» **Work instruction**
All lines in the entries below that hold "pursuant" make up the answer.

-- Opening Marker --

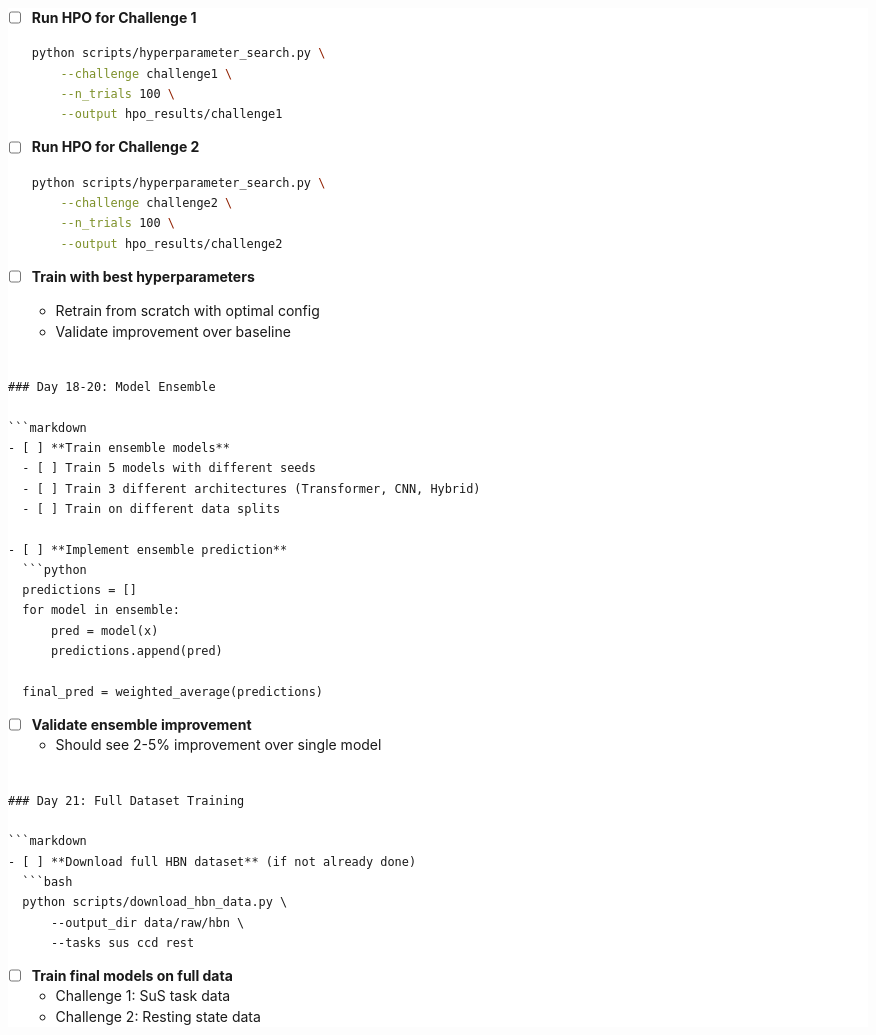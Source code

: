 - [ ] **Run HPO for Challenge 1**
  ```bash
  python scripts/hyperparameter_search.py \
      --challenge challenge1 \
      --n_trials 100 \
      --output hpo_results/challenge1
  ```

- [ ] **Run HPO for Challenge 2**
  ```bash
  python scripts/hyperparameter_search.py \
      --challenge challenge2 \
      --n_trials 100 \
      --output hpo_results/challenge2
  ```

- [ ] **Train with best hyperparameters**
  - Retrain from scratch with optimal config
  - Validate improvement over baseline
```

### Day 18-20: Model Ensemble

```markdown
- [ ] **Train ensemble models**
  - [ ] Train 5 models with different seeds
  - [ ] Train 3 different architectures (Transformer, CNN, Hybrid)
  - [ ] Train on different data splits

- [ ] **Implement ensemble prediction**
  ```python
  predictions = []
  for model in ensemble:
      pred = model(x)
      predictions.append(pred)
  
  final_pred = weighted_average(predictions)
  ```

- [ ] **Validate ensemble improvement**
  - Should see 2-5% improvement over single model
```

### Day 21: Full Dataset Training

```markdown
- [ ] **Download full HBN dataset** (if not already done)
  ```bash
  python scripts/download_hbn_data.py \
      --output_dir data/raw/hbn \
      --tasks sus ccd rest
  ```

- [ ] **Train final models on full data**
  - Challenge 1: SuS task data
  - Challenge 2: Resting state data
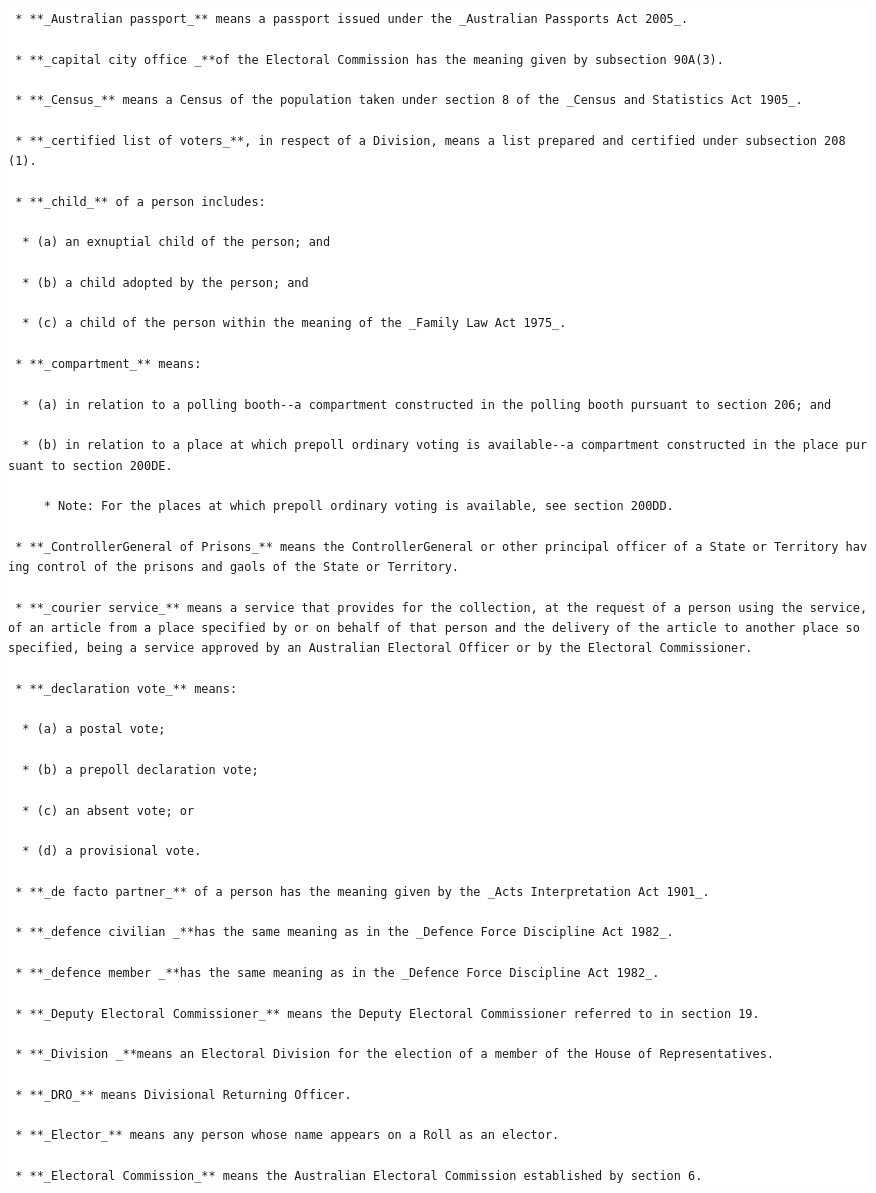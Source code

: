      * **_Australian passport_** means a passport issued under the _Australian Passports Act 2005_.

     * **_capital city office _**of the Electoral Commission has the meaning given by subsection 90A(3).

     * **_Census_** means a Census of the population taken under section 8 of the _Census and Statistics Act 1905_.

     * **_certified list of voters_**, in respect of a Division, means a list prepared and certified under subsection 208(1).

     * **_child_** of a person includes:

      * (a) an exnuptial child of the person; and

      * (b) a child adopted by the person; and

      * (c) a child of the person within the meaning of the _Family Law Act 1975_.

     * **_compartment_** means:

      * (a) in relation to a polling booth--a compartment constructed in the polling booth pursuant to section 206; and

      * (b) in relation to a place at which prepoll ordinary voting is available--a compartment constructed in the place pursuant to section 200DE.

         * Note: For the places at which prepoll ordinary voting is available, see section 200DD.

     * **_ControllerGeneral of Prisons_** means the ControllerGeneral or other principal officer of a State or Territory having control of the prisons and gaols of the State or Territory.

     * **_courier service_** means a service that provides for the collection, at the request of a person using the service, of an article from a place specified by or on behalf of that person and the delivery of the article to another place so specified, being a service approved by an Australian Electoral Officer or by the Electoral Commissioner.

     * **_declaration vote_** means:

      * (a) a postal vote;

      * (b) a prepoll declaration vote;

      * (c) an absent vote; or

      * (d) a provisional vote.

     * **_de facto partner_** of a person has the meaning given by the _Acts Interpretation Act 1901_.

     * **_defence civilian _**has the same meaning as in the _Defence Force Discipline Act 1982_.

     * **_defence member _**has the same meaning as in the _Defence Force Discipline Act 1982_.

     * **_Deputy Electoral Commissioner_** means the Deputy Electoral Commissioner referred to in section 19.

     * **_Division _**means an Electoral Division for the election of a member of the House of Representatives.

     * **_DRO_** means Divisional Returning Officer.

     * **_Elector_** means any person whose name appears on a Roll as an elector.

     * **_Electoral Commission_** means the Australian Electoral Commission established by section 6.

-- Closing Marker --

» **Result**
      * (a) in relation to a polling booth--a compartment constructed in the polling booth pursuant to section 206; and
      * (b) in relation to a place at which prepoll ordinary voting is available--a compartment constructed in the place pursuant to section 200DE.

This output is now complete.